Data Block Start

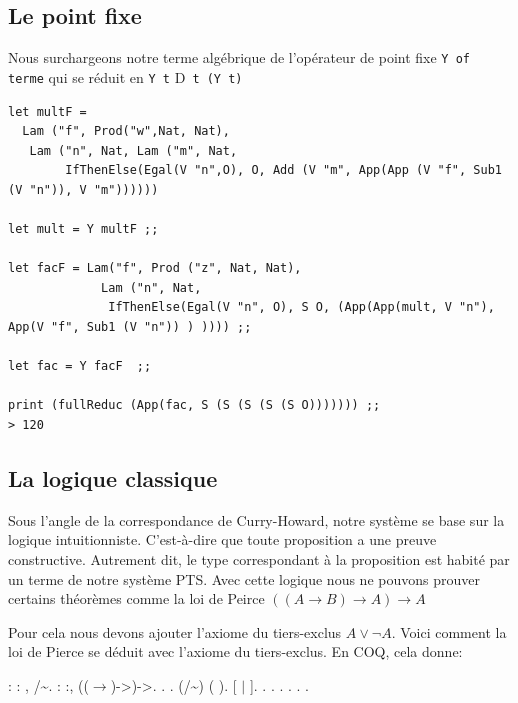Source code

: \documentclass[11pt]{book}
\newcommand{\imp}{{\letterimp D}\hspace{0.1cm}}
\begin{document}
\subsection{Le point fixe}
Nous surchargeons notre terme algébrique de l'opérateur de point fixe \verb+Y of terme+ qui
se réduit en \verb+Y t+ \imp\ \verb+t (Y t)+
\begin{Verbatim}
let multF = 
  Lam ("f", Prod("w",Nat, Nat),
   Lam ("n", Nat, Lam ("m", Nat, 
        IfThenElse(Egal(V "n",O), O, Add (V "m", App(App (V "f", Sub1 (V "n")), V "m"))))))

let mult = Y multF ;;

let facF = Lam("f", Prod ("z", Nat, Nat), 
             Lam ("n", Nat,
              IfThenElse(Egal(V "n", O), S O, (App(App(mult, V "n"), App(V "f", Sub1 (V "n")) ) )))) ;;

let fac = Y facF  ;;

print (fullReduc (App(fac, S (S (S (S (S O))))))) ;;
> 120
\end{Verbatim}

\subsection{La logique classique}
Sous l'angle de la correspondance de Curry-Howard, notre système se base sur la logique intuitionniste.
C'est-à-dire que toute proposition a une preuve constructive.
 Autrement dit, le type correspondant à la proposition est habité par un terme de notre système PTS.
Avec cette logique nous ne pouvons prouver certains théorèmes comme la loi de Peirce $((A\rightarrow B)\rightarrow A)\rightarrow A$

Pour cela nous devons ajouter l'axiome du tiers-exclus $A \vee \neg A$. 
Voici comment la loi de Pierce se déduit avec l'axiome du tiers-exclus. En COQ, cela donne:

\begin{coqdoccode}
\coqdocnoindent
{} : \coqdockw{\ensuremath{\forall}} : , /\~{}.\coqdoceol
\coqdocnoindent
{}  : \coqdockw{\ensuremath{\forall}}  :, ((\ensuremath{\rightarrow})->)->.\coqdoceol
\coqdocnoindent
{}.\coqdoceol
\coqdocindent{1.00em}
.\coqdoceol
\coqdocindent{1.00em}
 (/\~{})  (  ).\coqdoceol
\coqdocindent{1.00em}
   [ \ensuremath{|} ].\coqdoceol
\coqdocindent{1.00em}
 .\coqdoceol
\coqdocindent{1.00em}
  .\coqdoceol
\coqdocindent{1.00em}
.\coqdoceol
\coqdocindent{1.00em}
.\coqdoceol
\coqdocnoindent
{}.\coqdoceol
\coqdocemptyline
\coqdocnoindent
{} .\coqdoceol
\end{coqdoccode}
\end{document}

Data Block End

Where a picture appears, omit it; otherwise reproduce each line above from the first to the one with "Voici comment la", inclusive.

Answer to this problem:
Source code

: \documentclass[11pt]{book}
\newcommand{\imp}{{\letterimp D}\hspace{0.1cm}}
\begin{document}
\subsection{Le point fixe}
Nous surchargeons notre terme algébrique de l'opérateur de point fixe \verb+Y of terme+ qui
se réduit en \verb+Y t+ \imp\ \verb+t (Y t)+
\begin{Verbatim}
let multF = 
  Lam ("f", Prod("w",Nat, Nat),
   Lam ("n", Nat, Lam ("m", Nat, 
        IfThenElse(Egal(V "n",O), O, Add (V "m", App(App (V "f", Sub1 (V "n")), V "m"))))))

let mult = Y multF ;;

let facF = Lam("f", Prod ("z", Nat, Nat), 
             Lam ("n", Nat,
              IfThenElse(Egal(V "n", O), S O, (App(App(mult, V "n"), App(V "f", Sub1 (V "n")) ) )))) ;;

let fac = Y facF  ;;

print (fullReduc (App(fac, S (S (S (S (S O))))))) ;;
> 120
\end{Verbatim}

\subsection{La logique classique}
Sous l'angle de la correspondance de Curry-Howard, notre système se base sur la logique intuitionniste.
C'est-à-dire que toute proposition a une preuve constructive.
 Autrement dit, le type correspondant à la proposition est habité par un terme de notre système PTS.
Avec cette logique nous ne pouvons prouver certains théorèmes comme la loi de Peirce $((A\rightarrow B)\rightarrow A)\rightarrow A$

Pour cela nous devons ajouter l'axiome du tiers-exclus $A \vee \neg A$. 
Voici comment la loi de Pierce se déduit avec l'axiome du tiers-exclus. En COQ, cela donne:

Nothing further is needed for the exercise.